Canada supports women’s economic empowerment with GHS 138m

Canadian High Commissioner Kati Csaba

Canada places gender equality and the empowerment of women and girls firmly at the centre of its international assistance, and is proud to work with the government of Ghana and other stakeholders to advance these objectives in Ghana.

To this end, Canada has announced GHS 138 million (CAD 30 million) in funding to four innovative projects that will enhance women’s economic empowerment, well-being and inclusive economic growth in Ghana.

These projects will directly benefit 31,000 women from specific urban, peri-urban, and rural areas in eight regions of Ghana, and will be implemented by Alinea, Oxfam Québec, Plan International Canada, and World University Service Canada.

The announcement was made by Canadian High Commissioner Kati Csaba at a launch event hosted by the High Commission of Canada in Accra.

After the official launch, Ms. Shamima Muslim, Founder and Convener of Alliance of Women in Media Africa, moderated a rich exchange on business development and access to finance, during which female entrepreneurs and project stakeholders shared promising practices, lessons learnt and successes.

Each of the funded projects is designed to meet the economic empowerment needs of women living in poverty.

The Alinea and World University Service of Canada projects focus on increasing access to productive, secure and equitable employment opportunities for women through the design and delivery of skills training in trades not traditionally pursued by women, such as mechanics, electronics and construction.

The Oxfam Québec and Plan International Canada projects, on the other hand, focus on increasing the productivity, profitability and innovation of women-owned businesses. All four projects will deploy new approaches and business models designed specifically to support women in the creation and growth of their businesses, including agribusinesses.

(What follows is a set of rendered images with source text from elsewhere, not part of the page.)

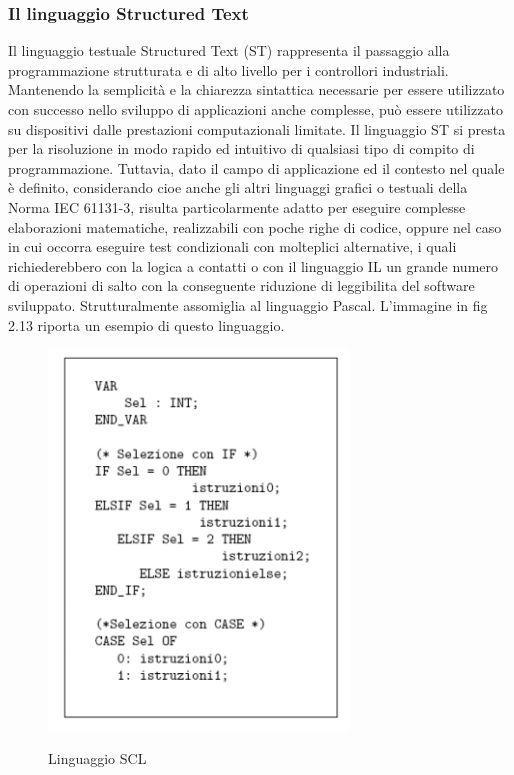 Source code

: \documentclass[12pt, a4paper, oneside]{book}
\begin{document}
\subsubsection{Il linguaggio Structured Text}
Il linguaggio testuale Structured Text (ST) rappresenta il passaggio alla programmazione strutturata e di alto livello per i controllori industriali. Mantenendo la semplicità e la chiarezza sintattica necessarie per essere utilizzato con successo nello sviluppo di applicazioni anche complesse, può essere utilizzato su dispositivi dalle prestazioni computazionali limitate. Il linguaggio ST si presta per la risoluzione in modo rapido ed intuitivo di qualsiasi tipo di compito di programmazione. Tuttavia, dato il campo di applicazione ed il contesto nel quale è definito, considerando cioe anche gli altri linguaggi grafici o testuali della Norma IEC 61131-3, risulta particolarmente adatto per eseguire complesse elaborazioni matematiche, realizzabili con poche righe di codice, oppure nel caso in cui occorra eseguire test condizionali con molteplici alternative, i quali richiederebbero con la logica a contatti o con il linguaggio IL un grande numero di operazioni di salto con la conseguente riduzione di leggibilita del software sviluppato. Strutturalmente assomiglia al linguaggio Pascal. L'immagine in fig 2.13 riporta un esempio di questo linguaggio.

	\begin{figure}[H]
	\centering
	\includegraphics[width=8cm]{Immagini/SCL}
	\label{scl}
	\caption{Linguaggio SCL}
\end{figure}
\end{document}
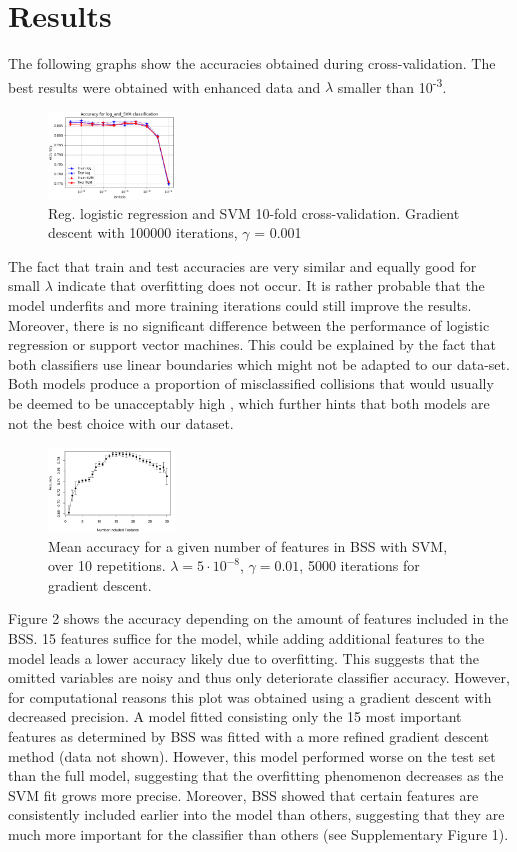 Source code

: \documentclass[10pt,conference,compsocconf]{IEEEtran}
\begin{document}
\section*{Results}
The following graphs show the accuracies obtained during cross-validation. The best results were obtained with enhanced data and $\lambda$ smaller than 10\textsuperscript{-3}. 
\begin{figure}[H]
	\centering
	\includegraphics[width=0.3\textwidth]{accuracy_log_and_SVM.png}
	\caption{Reg. logistic regression and SVM 10-fold cross-validation. Gradient descent with 100000 iterations, $\gamma$ = 0.001}
\end{figure}
The fact that train and test accuracies are very similar and equally good for small $\lambda$ indicate that overfitting does not occur. It is rather probable that the model underfits and more training iterations could still improve the results. Moreover, there is no significant difference between the performance of logistic regression or support vector machines. This could be explained by the fact that both classifiers use linear boundaries which might not be adapted to our data-set. Both models produce a proportion of misclassified collisions that would usually be deemed to be unacceptably high \cite{advice}, which further hints that both models are not the best choice with our dataset.
\par
\begin{figure}[H]
	\centering
	\includegraphics[width=0.3\textwidth]{accuracy_plot.pdf}
	\caption{Mean accuracy for a given number of features in BSS with SVM, over 10 repetitions. $\lambda = 5 \cdot 10^{-8}$, $\gamma = 0.01$, 5000 iterations for gradient descent.}
\end{figure}
Figure 2 shows the accuracy depending on the amount of features included in the BSS. 15 features suffice for the model, while adding additional features to the model leads a lower accuracy likely due to overfitting. This suggests that the omitted variables are noisy and thus only deteriorate classifier accuracy.
However, for computational reasons this plot was obtained using a gradient descent with decreased precision. A model fitted consisting only the 15 most important features as determined by BSS was fitted with a more refined gradient descent method (data not shown). However, this model performed worse on the test set than the full model, suggesting that the overfitting phenomenon decreases as the SVM fit grows more precise.
Moreover, BSS showed that certain features are consistently included earlier into the model than others, suggesting that they are much more important for the classifier than others (see Supplementary Figure 1). 
\end{document}

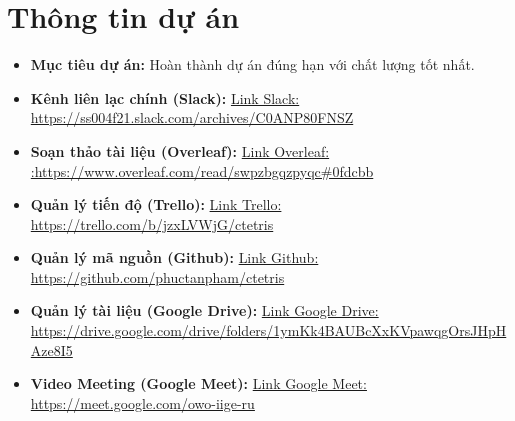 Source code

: \documentclass[11pt,a4paper]{article}
\begin{document}
\section*{Thông tin dự án} 
\begin{itemize}[label=--, itemsep=2pt]
    \item \textbf{Mục tiêu dự án:} Hoàn thành dự án đúng hạn với chất lượng tốt nhất.
    \item \textbf{Kênh liên lạc chính (Slack):} \href{https://ss004f21.slack.com/archives/C0ANP80FNSZ}{Link Slack:}
    \url{https://ss004f21.slack.com/archives/C0ANP80FNSZ}
    \item \textbf{Soạn thảo tài liệu (Overleaf):} \href{https://www.overleaf.com/read/swpzbgqzpyqc#0fdcbb}{Link Overleaf:}
    \url{:https://www.overleaf.com/read/swpzbgqzpyqc#0fdcbb}
    \item \textbf{Quản lý tiến độ (Trello):} \href{https://trello.com/b/jzxLVWjG/ctetris}{Link Trello:}
    \url{https://trello.com/b/jzxLVWjG/ctetris}
    \item \textbf{Quản lý mã nguồn (Github):} \href{https://github.com/phuctanpham/ctetris}{Link Github:}
    \url{https://github.com/phuctanpham/ctetris}
    \item \textbf{Quản lý tài liệu (Google Drive):} \href{https://drive.google.com/drive/folders/1ymKk4BAUBcXxKVpawqgOrsJHpHAze8I5}{Link Google Drive:}
    \url{https://drive.google.com/drive/folders/1ymKk4BAUBcXxKVpawqgOrsJHpHAze8I5}
    \item \textbf{Video Meeting (Google Meet):} \href{https://meet.google.com/owo-iige-rum}{Link Google Meet:}
    \url{https://meet.google.com/owo-iige-ru}
\end{itemize}

\label{LastPageTeamContractValidation}
\end{document}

The projects will also promote strategies that will empower women to increase their control over capital, land and productive resources, particularly in the soybean, cocoa and shea sectors.

“Inclusive economic growth in Ghana cannot be achieved without the full and equal participation of women as economic actors. Ghanaian women need more opportunities to succeed, and greater control over resources and decision-making. When women are able to develop their full economic potential— whether as business leaders, entrepreneurs, or producers—economies thrive and the benefits of growth reach more people,” said Kati Csaba.